Ms. Holt: That is not true. Had Anita Hill called me…and even asked that I pass on a hello to Judge Thomas…I would have done just that, but it would not have been an official message in his phone log.
Watch this exchange:
Examples Of Some Of Hill’s Phone Messages To Thomas:
Sen. Alan Simpson (R-WY) summed up what many were probably thinking about Hill’s peculiar behavior by exclaiming:
But let me tell you, if what you say this man said to you occurred, why in God’s name, when he left his position of power or status or authority over you, and you left it in 1983, why in God’s name would you ever speak to a man like that the rest of your life?
Watch Sen. Simpson question Hill at the hearing here:
Hill’s Dismissal Of The Phone Logs’ Significance
Hill lied about these calls when initially confronted by a reporter from the Washington Post with these phone logs. As reported by The Washington Post in October 9, 1991:
Hill called the telephone logs “garbage” and said she had not telephoned Thomas except to return his calls.
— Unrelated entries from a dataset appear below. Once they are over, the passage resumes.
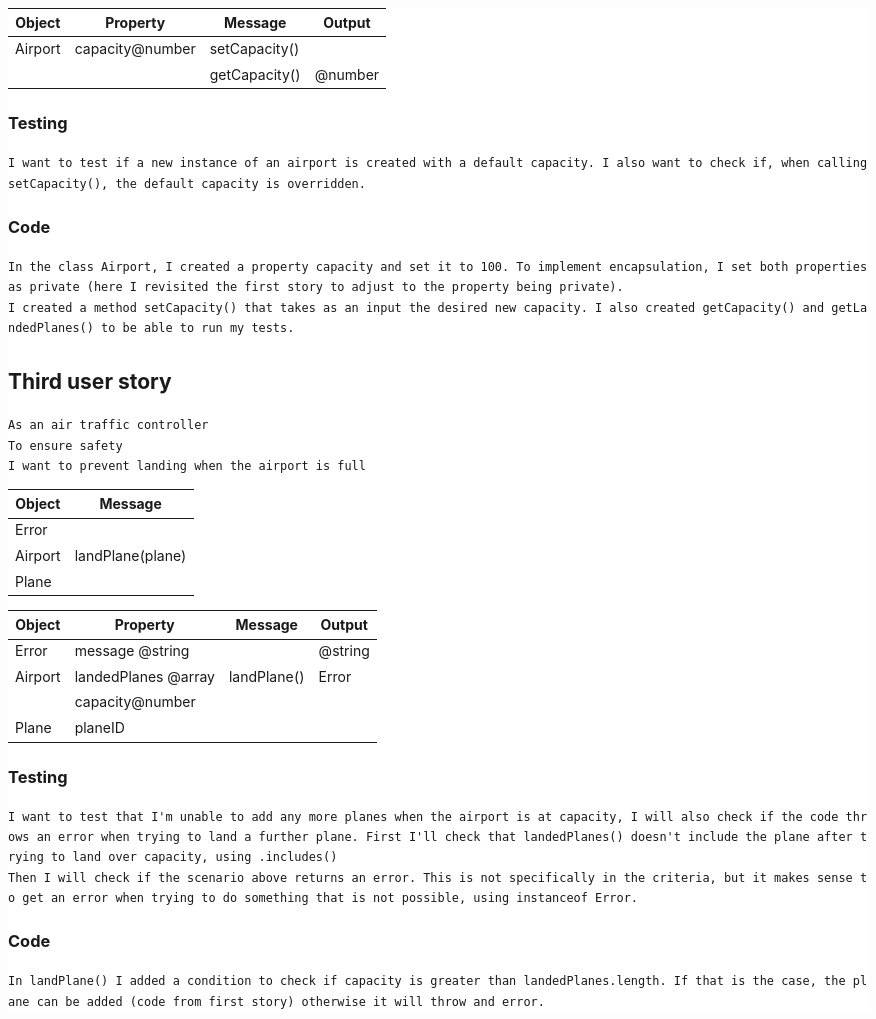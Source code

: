 | **Object** | **Property** | **Message** | **Output** |
| ---------- | ------------ | ----------- | ---------- |
| Airport |  capacity@number | setCapacity() |  |
|          |                 | getCapacity() | @number |
### Testing
```
I want to test if a new instance of an airport is created with a default capacity. I also want to check if, when calling setCapacity(), the default capacity is overridden.
```
### Code
```
In the class Airport, I created a property capacity and set it to 100. To implement encapsulation, I set both properties as private (here I revisited the first story to adjust to the property being private). 
I created a method setCapacity() that takes as an input the desired new capacity. I also created getCapacity() and getLandedPlanes() to be able to run my tests.
```

## Third user story
```
As an air traffic controller
To ensure safety
I want to prevent landing when the airport is full
```
| **Object** | **Message** |
| ---------- | ----------- |
| Error      |             |
| Airport | landPlane(plane) |
| Plane |  |

| **Object** | **Property** | **Message** | **Output** |
| ---------- | ------------ | ----------- | ---------- |
| Error   |  message @string|             | @string    |
| Airport |  landedPlanes @array | landPlane() | Error |
|         |  capacity@number     |  |  |
| Plane   |   planeID             |             | | 
### Testing
```
I want to test that I'm unable to add any more planes when the airport is at capacity, I will also check if the code throws an error when trying to land a further plane. First I'll check that landedPlanes() doesn't include the plane after trying to land over capacity, using .includes()
Then I will check if the scenario above returns an error. This is not specifically in the criteria, but it makes sense to get an error when trying to do something that is not possible, using instanceof Error.
```
### Code
```
In landPlane() I added a condition to check if capacity is greater than landedPlanes.length. If that is the case, the plane can be added (code from first story) otherwise it will throw and error.
```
In a discussion about the phone logs with Sen. Specter, Hill again tried to dismiss the phone logs:
No, [the phone logs] have very little, if any, relevance at all to the incidents that happened before those phone calls were made.
Later in her exchange with Sen. Specter, Hill was forced to concede that she had in fact made these calls to Thomas.
Watch the full exchange with Sen. Specter here:
After Hill Left the EEOC, she joined Thomas for a breakfast and volunteered to drive him to the airport
In addition to the phone calls, Hill eagerly visited with Thomas when he was invited to give a speech in Oklahoma. Dean Kothe, former dean of the law school, testified at the hearing that Hill enjoyed her time with Thomas when he visited the school and even volunteered to drive him to the airport:
In 1986 ORU law school was closed, and Anita went to OU. I didn’t keep in as close a touch with her at that time. In April of 1987 a speech was made by Clarence Thomas in Tulsa before a personnel group, that I believe was arranged by Anita. She and I and my wife sat at the table together, and Clarence Thomas was there at that dinner. After he spoke, he stayed at my home, which he has on several other occasions. The next morning we had breakfast together, and she attended the breakfast, and it was one of joviality and just one of joy. After that, as I recall it, she volunteered to take him to the airport in her sports car, of which she was quite proud.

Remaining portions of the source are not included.